Published June 6, 2020 | Version 1.0.0

Dataset Open

EyeFi: Fast Human Identification Through Vision and WiFi-based Trajectory Matching

1. University of North Carolina Chapel Hill
2. Bosch Research and Technology Center

EyeFi Dataset

This dataset is collected as a part of the EyeFi project at Bosch Research and Technology Center, Pittsburgh, PA, USA. The dataset contains WiFi CSI values of human motion trajectories along with ground truth location information captured through a camera. This dataset is used in the following paper "EyeFi: Fast Human Identification Through Vision and WiFi-based Trajectory Matching" that is published in the IEEE International Conference on Distributed Computing in Sensor Systems 2020 (DCOSS '20). We also published a dataset paper titled as "Dataset: Person Tracking and Identification using Cameras and Wi-Fi Channel State Information (CSI) from Smartphones" in Data: Acquisition to Analysis 2020 (DATA '20) workshop describing details of data collection. Please check it out for more information on the dataset.
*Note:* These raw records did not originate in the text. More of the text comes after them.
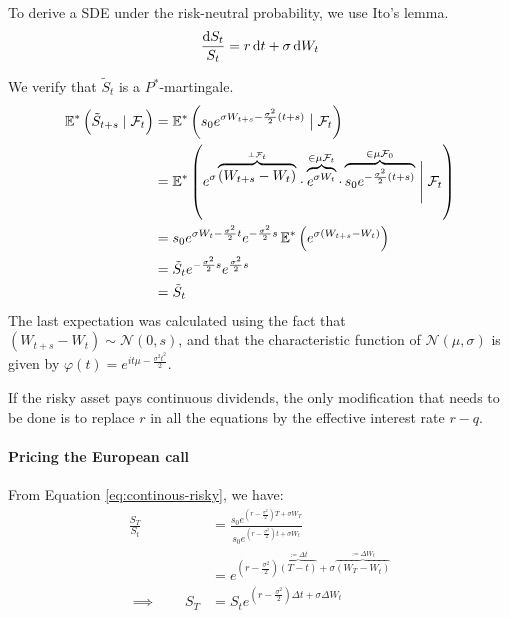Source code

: To derive a SDE under the risk-neutral probability, we use Ito's lemma.
\begin{equation}
	\label{eq:continuous-risky-sde-risk-neutral}
	\frac{\dif S_t}{S_t} = r \dif t + \sigma \dif W_t
\end{equation}


We verify that $ \tilde{S}_t $ is a $ P^* $-martingale.
\begin{align*}
	\operatorname{\mathbb{E}}^* \left( \tilde{S}_{t+s} \mid \mathcal{F}_t \right)  &=  \operatorname{\mathbb{E}}^* \left( s_0 e^{\sigma W_{t+s} - \frac{\sigma^2}{2} (t+s) } \bigm| \mathcal{F}_t \right)  \\
	&=  \operatorname{\mathbb{E}}^* \left( e^{\sigma \overbrace{( W_{t+s} - W_{t} )}^{\perp \mathcal{F}_t} }
	\cdot  \overbrace{e^{ \sigma W_t}}^{\in \mu \mathcal{F}_t}
	\cdot  \overbrace{s_0 e^{- \frac{\sigma^2}{2} (t+s)}}^{\in \mu \mathcal{F}_0} \Biggm| \mathcal{F}_t \right)  \\
	&=  s_0 e^{ \sigma W_t - \frac{\sigma^2}{2} t } e^{ - \frac{\sigma^2}{2} s }  \operatorname{\mathbb{E}}^* \left( e^{\sigma ( W_{t+s} - W_{t} ) } \right)  \\
	&=  \tilde{S}_t e^{ - \frac{\sigma^2}{2} s } e^{ \frac{\sigma^2}{2} s }  \\
	&=  \tilde{S}_t
\end{align*}
The last expectation was calculated using the fact that $ ( W_{t+s} - W_{t} ) \sim \mathcal{N}(0, s) $, and that the characteristic function of $ \mathcal{N}(\mu, \sigma) $ is given by $ \varphi(t) = e^{it \mu - \frac{\sigma^2 t^2}{2}} $.


\begin{rem}
	\label{rem:continuous-dividend}
	If the risky asset pays continuous dividends, the only modification that needs to be done is to replace $ r $ in all the equations by the effective interest rate $ r - q $.
\end{rem}



\paragraph{Pricing the European call}
From Equation \ref{eq:continous-risky}, we have:
\begin{align*}
	\frac{S_T}{S_t}  &=  \frac{s_0 e^{ ( r - \frac{\sigma^2}{2} ) T + \sigma W_T }}{s_0 e^{ ( r - \frac{\sigma^2}{2} ) t + \sigma W_t }}  \\
	&=  e^{ ( r - \frac{\sigma^2}{2} ) \overbrace{( T-t )}^{\coloneqq \Delta t} + \sigma \overbrace{( W_T - W_t )}^{\coloneqq \Delta W_t} }  \\
	\implies  \qquad S_T  &=  S_t e^{ ( r - \frac{\sigma^2}{2} ) \Delta t + \sigma \Delta W_t }
\end{align*}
Clarification/Bug report: Please note that the order of antennas and subcarriers in .h5 files is not written clearly in the README.md file. The order of antennas and subcarriers are as follows for the 90 `csi_real` and `csi_imag` values : [subcarrier1-antenna1, subcarrier1-antenna2, subcarrier1-antenna3, subcarrier2-antenna1, subcarrier2-antenna2, subcarrier2-antenna3,… subcarrier30-antenna1, subcarrier30-antenna2, subcarrier30-antenna3]. Please see the description below. The newer version of the dataset contains this information in README.md. We are sorry for the inconvenience.

Data Collection Setup

In our experiments, we used Intel 5300 WiFi Network Interface Card (NIC) installed in an Intel NUC and Linux CSI tools [1] to extract the WiFi CSI packets. The (x,y) coordinates of the subjects are collected from Bosch Flexidome IP Panoramic 7000 panoramic camera mounted on the ceiling and Angle of Arrivals (AoAs) are derived from the (x,y) coordinates. Both the WiFi card and camera are located at the same origin coordinates but at different height, the camera is location around 2.85m from the ground and WiFi antennas are around 1.12m above the ground.
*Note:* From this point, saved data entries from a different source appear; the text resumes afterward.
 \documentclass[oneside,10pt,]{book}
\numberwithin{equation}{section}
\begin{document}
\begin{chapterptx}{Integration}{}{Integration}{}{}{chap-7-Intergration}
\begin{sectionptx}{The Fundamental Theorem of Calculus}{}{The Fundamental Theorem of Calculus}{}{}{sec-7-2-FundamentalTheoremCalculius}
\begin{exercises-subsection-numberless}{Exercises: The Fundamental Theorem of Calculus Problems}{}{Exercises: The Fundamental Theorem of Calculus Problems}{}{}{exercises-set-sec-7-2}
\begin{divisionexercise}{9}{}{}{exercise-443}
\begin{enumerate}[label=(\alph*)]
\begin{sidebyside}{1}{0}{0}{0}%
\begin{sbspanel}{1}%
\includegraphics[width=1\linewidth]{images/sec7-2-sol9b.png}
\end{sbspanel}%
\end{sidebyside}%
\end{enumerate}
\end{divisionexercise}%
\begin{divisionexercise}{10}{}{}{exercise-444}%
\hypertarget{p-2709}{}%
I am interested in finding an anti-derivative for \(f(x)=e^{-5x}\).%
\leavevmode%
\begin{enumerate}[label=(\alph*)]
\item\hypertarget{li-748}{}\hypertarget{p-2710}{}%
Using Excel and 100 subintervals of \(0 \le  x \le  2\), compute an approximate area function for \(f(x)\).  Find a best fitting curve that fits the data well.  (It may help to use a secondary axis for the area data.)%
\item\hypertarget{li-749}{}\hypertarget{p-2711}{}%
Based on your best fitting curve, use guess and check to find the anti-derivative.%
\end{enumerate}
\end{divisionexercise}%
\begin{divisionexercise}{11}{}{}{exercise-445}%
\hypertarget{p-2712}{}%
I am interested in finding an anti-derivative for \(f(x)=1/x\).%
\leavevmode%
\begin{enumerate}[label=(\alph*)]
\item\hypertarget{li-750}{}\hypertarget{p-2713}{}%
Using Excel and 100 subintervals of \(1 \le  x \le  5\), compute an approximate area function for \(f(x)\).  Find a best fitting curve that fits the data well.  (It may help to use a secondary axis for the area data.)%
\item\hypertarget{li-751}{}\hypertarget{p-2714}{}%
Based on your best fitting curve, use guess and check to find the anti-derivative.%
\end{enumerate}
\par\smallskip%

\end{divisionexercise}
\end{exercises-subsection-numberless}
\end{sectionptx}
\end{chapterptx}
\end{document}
The data collection environment consists of two areas, first one is a rectangular space measured 11.8m x 8.74m, and the second space is an irregularly shaped kitchen area with maximum distances of 19.74m and 14.24m between two walls. The kitchen also has numerous obstacles and different materials that pose different RF reflection characteristics including strong reflectors such as metal refrigerators and dishwashers.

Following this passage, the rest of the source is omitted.